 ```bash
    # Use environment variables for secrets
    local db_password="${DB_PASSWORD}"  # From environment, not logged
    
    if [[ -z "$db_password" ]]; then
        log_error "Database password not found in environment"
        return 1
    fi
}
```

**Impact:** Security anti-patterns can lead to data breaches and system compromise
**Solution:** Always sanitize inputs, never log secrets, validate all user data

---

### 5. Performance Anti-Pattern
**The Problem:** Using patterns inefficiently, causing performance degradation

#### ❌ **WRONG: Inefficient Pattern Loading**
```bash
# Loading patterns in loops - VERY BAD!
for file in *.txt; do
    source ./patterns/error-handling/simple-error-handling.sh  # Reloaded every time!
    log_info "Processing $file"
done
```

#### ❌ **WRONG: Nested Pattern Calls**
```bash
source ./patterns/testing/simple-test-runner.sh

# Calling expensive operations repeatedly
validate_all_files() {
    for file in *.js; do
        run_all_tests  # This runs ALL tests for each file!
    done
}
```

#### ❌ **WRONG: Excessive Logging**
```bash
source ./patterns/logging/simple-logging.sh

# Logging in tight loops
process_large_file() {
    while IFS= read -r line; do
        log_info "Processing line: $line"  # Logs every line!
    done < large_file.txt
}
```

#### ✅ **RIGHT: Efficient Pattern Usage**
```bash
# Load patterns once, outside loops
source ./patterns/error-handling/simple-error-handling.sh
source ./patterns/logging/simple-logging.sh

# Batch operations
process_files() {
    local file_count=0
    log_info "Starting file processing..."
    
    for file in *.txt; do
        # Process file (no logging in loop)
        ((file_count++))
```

* * *

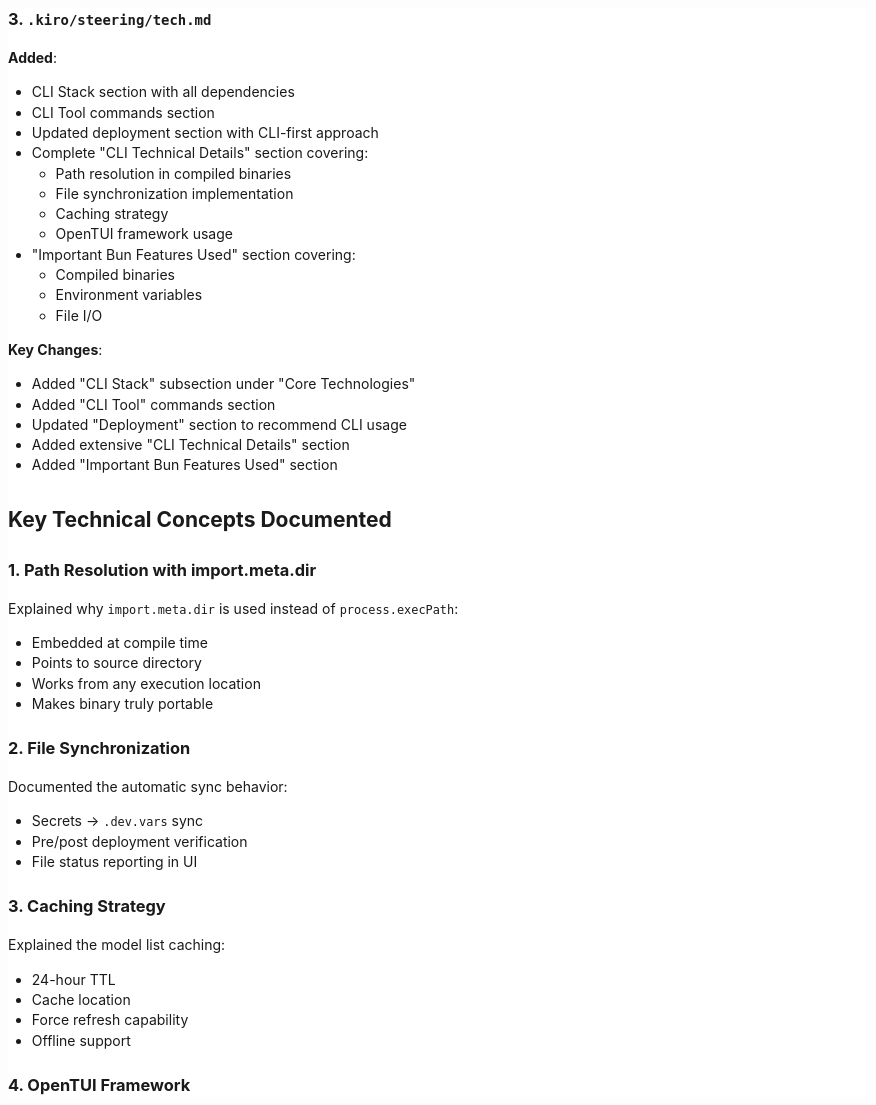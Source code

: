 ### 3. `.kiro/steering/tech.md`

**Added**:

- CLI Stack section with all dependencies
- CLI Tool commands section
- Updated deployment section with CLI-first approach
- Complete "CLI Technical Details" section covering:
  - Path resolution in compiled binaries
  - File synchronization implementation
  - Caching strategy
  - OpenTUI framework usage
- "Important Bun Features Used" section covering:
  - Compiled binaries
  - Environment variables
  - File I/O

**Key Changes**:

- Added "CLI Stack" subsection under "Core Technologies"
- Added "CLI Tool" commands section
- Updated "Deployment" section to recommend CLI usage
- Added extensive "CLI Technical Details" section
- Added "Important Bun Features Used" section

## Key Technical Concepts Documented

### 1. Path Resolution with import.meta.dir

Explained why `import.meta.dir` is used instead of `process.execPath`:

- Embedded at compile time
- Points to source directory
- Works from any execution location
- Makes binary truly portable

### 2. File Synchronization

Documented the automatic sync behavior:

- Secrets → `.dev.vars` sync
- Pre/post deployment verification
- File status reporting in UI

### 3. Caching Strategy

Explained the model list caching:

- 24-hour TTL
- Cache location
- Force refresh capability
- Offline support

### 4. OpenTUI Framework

TASK REQUIREMENTS
In the listing above, the lines from the one containing "- Added extensive" through the one containing "- Points to source directory" must be set down exactly, with no other lines.

EXERCISE OUTPUT
- Added extensive "CLI Technical Details" section
- Added "Important Bun Features Used" section

## Key Technical Concepts Documented

### 1. Path Resolution with import.meta.dir

Explained why `import.meta.dir` is used instead of `process.execPath`:

- Embedded at compile time
- Points to source directory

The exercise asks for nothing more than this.